• _Problem requirements_
Using the records provided below, locate and copy each line that contains the word "Ratio".
* * *
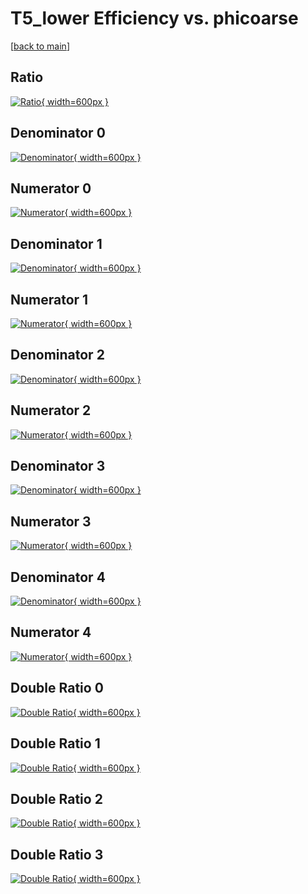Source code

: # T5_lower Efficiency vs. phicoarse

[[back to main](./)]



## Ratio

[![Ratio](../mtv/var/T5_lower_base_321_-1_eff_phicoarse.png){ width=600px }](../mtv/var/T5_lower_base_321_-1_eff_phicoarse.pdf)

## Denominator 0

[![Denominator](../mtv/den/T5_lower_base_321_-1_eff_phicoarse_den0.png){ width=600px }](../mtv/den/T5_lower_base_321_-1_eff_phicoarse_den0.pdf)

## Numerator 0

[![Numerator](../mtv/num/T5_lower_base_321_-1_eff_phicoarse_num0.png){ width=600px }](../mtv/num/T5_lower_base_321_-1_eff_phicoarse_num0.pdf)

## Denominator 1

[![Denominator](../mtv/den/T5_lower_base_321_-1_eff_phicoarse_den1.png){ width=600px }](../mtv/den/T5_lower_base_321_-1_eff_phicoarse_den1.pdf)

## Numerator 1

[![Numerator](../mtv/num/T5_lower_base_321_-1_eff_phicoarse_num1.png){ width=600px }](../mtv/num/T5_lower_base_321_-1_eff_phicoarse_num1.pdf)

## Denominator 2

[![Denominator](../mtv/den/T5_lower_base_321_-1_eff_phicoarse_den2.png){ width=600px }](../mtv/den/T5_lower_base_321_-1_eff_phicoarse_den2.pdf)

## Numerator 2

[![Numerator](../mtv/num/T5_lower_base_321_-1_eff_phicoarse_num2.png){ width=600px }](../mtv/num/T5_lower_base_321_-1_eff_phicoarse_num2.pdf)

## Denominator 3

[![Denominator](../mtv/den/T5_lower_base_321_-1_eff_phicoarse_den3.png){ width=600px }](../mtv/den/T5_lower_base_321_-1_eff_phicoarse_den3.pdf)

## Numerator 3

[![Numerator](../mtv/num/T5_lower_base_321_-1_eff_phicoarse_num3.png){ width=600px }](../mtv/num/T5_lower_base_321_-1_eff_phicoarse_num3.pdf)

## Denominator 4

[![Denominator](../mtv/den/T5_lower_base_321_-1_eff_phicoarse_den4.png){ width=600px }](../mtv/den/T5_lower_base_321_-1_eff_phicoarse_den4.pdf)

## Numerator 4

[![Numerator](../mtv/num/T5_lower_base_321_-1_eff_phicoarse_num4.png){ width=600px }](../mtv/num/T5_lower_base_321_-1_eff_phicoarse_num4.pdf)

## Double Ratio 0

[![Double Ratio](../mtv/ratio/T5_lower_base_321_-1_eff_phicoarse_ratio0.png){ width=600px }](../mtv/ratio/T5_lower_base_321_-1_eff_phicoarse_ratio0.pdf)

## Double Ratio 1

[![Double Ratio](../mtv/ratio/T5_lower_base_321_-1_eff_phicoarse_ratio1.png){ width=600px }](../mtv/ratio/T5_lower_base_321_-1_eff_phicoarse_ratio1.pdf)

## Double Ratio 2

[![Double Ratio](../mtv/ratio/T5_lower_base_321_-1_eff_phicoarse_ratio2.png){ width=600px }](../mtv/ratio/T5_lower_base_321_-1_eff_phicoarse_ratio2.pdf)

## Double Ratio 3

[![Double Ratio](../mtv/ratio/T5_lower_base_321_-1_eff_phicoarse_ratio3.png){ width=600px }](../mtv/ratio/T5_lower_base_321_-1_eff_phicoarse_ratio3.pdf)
* * *
• _Output for this exercise_
## Ratio
[![Ratio](../mtv/var/T5_lower_base_321_-1_eff_phicoarse.png){ width=600px }](../mtv/var/T5_lower_base_321_-1_eff_phicoarse.pdf)
## Double Ratio 0
[![Double Ratio](../mtv/ratio/T5_lower_base_321_-1_eff_phicoarse_ratio0.png){ width=600px }](../mtv/ratio/T5_lower_base_321_-1_eff_phicoarse_ratio0.pdf)
## Double Ratio 1
[![Double Ratio](../mtv/ratio/T5_lower_base_321_-1_eff_phicoarse_ratio1.png){ width=600px }](../mtv/ratio/T5_lower_base_321_-1_eff_phicoarse_ratio1.pdf)
## Double Ratio 2
[![Double Ratio](../mtv/ratio/T5_lower_base_321_-1_eff_phicoarse_ratio2.png){ width=600px }](../mtv/ratio/T5_lower_base_321_-1_eff_phicoarse_ratio2.pdf)
## Double Ratio 3
[![Double Ratio](../mtv/ratio/T5_lower_base_321_-1_eff_phicoarse_ratio3.png){ width=600px }](../mtv/ratio/T5_lower_base_321_-1_eff_phicoarse_ratio3.pdf)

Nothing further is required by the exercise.